_PROBLEM TO SOLVE_
All that should come back is the lines of the data below from the one containing "一个实时操作系统的特征通常包括以下几点：" to the one containing "实时操作系统不仅要及时响应实", inclusive, exactly as they stand.

[Rendered images with source text]
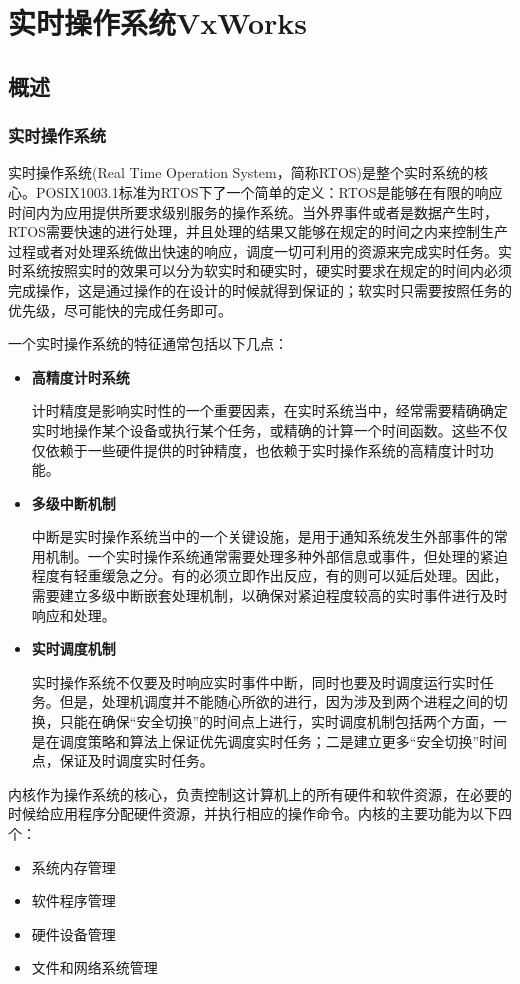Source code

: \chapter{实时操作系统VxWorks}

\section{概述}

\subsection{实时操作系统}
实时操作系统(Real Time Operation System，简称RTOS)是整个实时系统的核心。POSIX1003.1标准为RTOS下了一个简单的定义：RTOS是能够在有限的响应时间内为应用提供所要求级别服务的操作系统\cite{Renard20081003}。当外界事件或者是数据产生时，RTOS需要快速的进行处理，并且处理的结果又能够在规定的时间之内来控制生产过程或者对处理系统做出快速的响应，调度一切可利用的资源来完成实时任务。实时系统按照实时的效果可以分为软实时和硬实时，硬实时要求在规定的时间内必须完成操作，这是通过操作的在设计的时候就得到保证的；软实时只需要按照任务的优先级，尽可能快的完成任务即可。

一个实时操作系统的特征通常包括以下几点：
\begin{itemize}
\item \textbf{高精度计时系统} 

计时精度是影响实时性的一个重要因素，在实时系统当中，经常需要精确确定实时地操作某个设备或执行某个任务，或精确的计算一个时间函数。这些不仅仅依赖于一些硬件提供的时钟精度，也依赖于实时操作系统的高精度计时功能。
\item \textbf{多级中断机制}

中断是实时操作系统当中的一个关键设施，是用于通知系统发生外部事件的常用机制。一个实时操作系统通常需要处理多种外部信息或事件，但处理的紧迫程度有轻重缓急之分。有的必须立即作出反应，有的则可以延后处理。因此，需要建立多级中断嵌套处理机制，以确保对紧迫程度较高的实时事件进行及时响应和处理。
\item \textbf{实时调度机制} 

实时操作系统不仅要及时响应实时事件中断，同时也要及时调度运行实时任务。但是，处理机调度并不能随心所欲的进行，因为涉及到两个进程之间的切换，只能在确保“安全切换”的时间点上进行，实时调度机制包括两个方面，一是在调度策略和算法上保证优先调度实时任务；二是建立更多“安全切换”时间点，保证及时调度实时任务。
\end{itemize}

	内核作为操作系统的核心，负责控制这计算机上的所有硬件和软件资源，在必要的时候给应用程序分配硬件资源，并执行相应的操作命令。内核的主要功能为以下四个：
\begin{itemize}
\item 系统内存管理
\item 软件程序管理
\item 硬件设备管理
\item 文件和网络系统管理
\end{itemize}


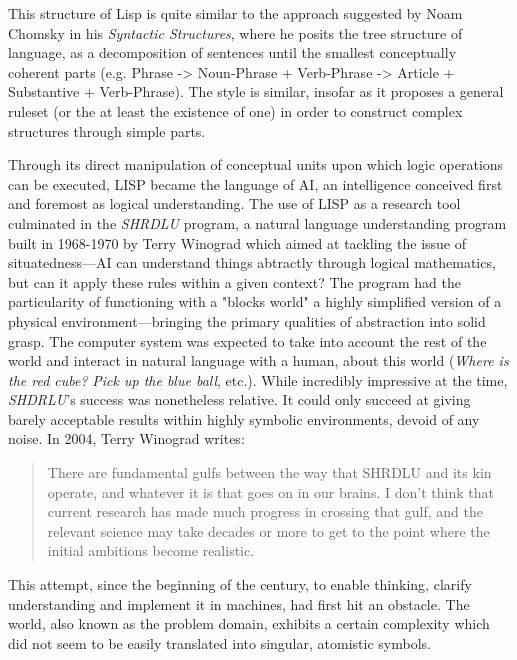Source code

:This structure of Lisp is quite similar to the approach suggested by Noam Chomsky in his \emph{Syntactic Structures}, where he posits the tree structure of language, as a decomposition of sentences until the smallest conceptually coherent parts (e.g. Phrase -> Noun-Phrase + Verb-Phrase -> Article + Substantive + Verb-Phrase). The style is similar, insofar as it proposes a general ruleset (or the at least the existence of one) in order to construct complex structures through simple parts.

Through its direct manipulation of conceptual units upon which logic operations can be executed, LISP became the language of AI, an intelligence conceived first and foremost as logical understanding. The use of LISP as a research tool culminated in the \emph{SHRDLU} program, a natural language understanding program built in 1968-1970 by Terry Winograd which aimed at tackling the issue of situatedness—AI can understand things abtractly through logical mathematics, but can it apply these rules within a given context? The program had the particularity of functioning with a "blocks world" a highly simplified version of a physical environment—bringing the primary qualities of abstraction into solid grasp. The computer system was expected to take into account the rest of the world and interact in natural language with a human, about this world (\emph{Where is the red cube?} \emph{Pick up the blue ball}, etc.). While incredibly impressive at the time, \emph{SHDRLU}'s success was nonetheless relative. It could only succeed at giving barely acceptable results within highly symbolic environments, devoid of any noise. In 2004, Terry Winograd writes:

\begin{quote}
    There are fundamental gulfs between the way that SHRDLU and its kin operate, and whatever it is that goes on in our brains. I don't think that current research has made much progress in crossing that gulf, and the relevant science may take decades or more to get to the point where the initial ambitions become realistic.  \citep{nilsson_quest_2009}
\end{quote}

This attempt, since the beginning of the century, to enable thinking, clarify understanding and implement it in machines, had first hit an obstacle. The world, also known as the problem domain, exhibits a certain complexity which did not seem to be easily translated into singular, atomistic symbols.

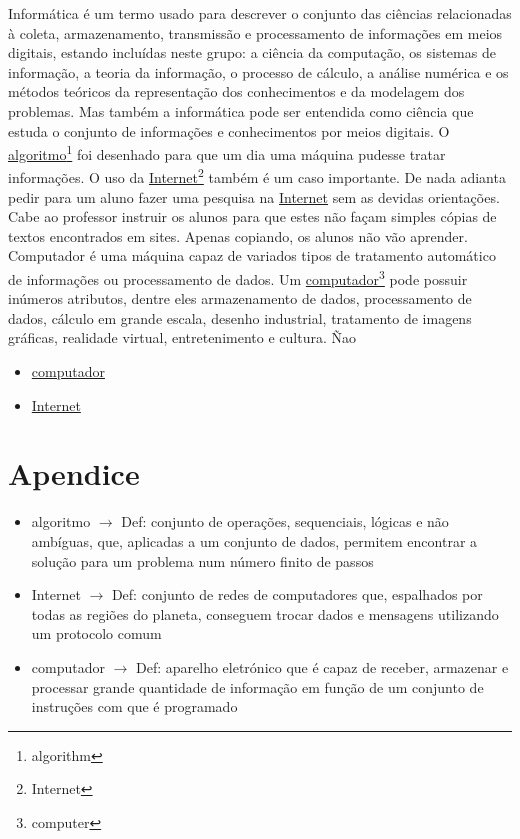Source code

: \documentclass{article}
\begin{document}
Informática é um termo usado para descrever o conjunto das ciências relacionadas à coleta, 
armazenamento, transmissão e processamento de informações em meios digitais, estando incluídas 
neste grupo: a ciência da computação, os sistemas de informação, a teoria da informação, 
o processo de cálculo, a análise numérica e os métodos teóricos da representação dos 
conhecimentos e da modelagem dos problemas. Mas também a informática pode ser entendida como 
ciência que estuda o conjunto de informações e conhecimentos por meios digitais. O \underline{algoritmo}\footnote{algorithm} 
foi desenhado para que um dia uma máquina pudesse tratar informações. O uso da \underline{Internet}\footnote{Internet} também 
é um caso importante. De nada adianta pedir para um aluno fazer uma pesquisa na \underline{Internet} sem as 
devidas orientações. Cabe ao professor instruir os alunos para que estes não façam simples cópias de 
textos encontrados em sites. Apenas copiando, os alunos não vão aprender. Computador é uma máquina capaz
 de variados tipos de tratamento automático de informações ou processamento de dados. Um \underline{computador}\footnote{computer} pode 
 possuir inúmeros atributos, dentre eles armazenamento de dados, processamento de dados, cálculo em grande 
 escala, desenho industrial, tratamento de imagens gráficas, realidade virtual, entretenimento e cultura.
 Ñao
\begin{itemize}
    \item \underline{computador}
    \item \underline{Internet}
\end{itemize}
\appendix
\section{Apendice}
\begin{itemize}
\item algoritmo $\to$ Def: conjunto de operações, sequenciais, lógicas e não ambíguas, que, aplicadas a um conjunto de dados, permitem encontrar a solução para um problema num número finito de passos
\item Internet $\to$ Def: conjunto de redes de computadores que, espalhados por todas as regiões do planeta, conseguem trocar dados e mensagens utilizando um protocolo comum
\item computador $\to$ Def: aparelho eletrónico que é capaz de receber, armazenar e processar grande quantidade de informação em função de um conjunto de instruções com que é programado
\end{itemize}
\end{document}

_RESULT_
一个实时操作系统的特征通常包括以下几点：
\begin{itemize}
\item \textbf{高精度计时系统} 

计时精度是影响实时性的一个重要因素，在实时系统当中，经常需要精确确定实时地操作某个设备或执行某个任务，或精确的计算一个时间函数。这些不仅仅依赖于一些硬件提供的时钟精度，也依赖于实时操作系统的高精度计时功能。
\item \textbf{多级中断机制}

中断是实时操作系统当中的一个关键设施，是用于通知系统发生外部事件的常用机制。一个实时操作系统通常需要处理多种外部信息或事件，但处理的紧迫程度有轻重缓急之分。有的必须立即作出反应，有的则可以延后处理。因此，需要建立多级中断嵌套处理机制，以确保对紧迫程度较高的实时事件进行及时响应和处理。
\item \textbf{实时调度机制} 

实时操作系统不仅要及时响应实时事件中断，同时也要及时调度运行实时任务。但是，处理机调度并不能随心所欲的进行，因为涉及到两个进程之间的切换，只能在确保“安全切换”的时间点上进行，实时调度机制包括两个方面，一是在调度策略和算法上保证优先调度实时任务；二是建立更多“安全切换”时间点，保证及时调度实时任务。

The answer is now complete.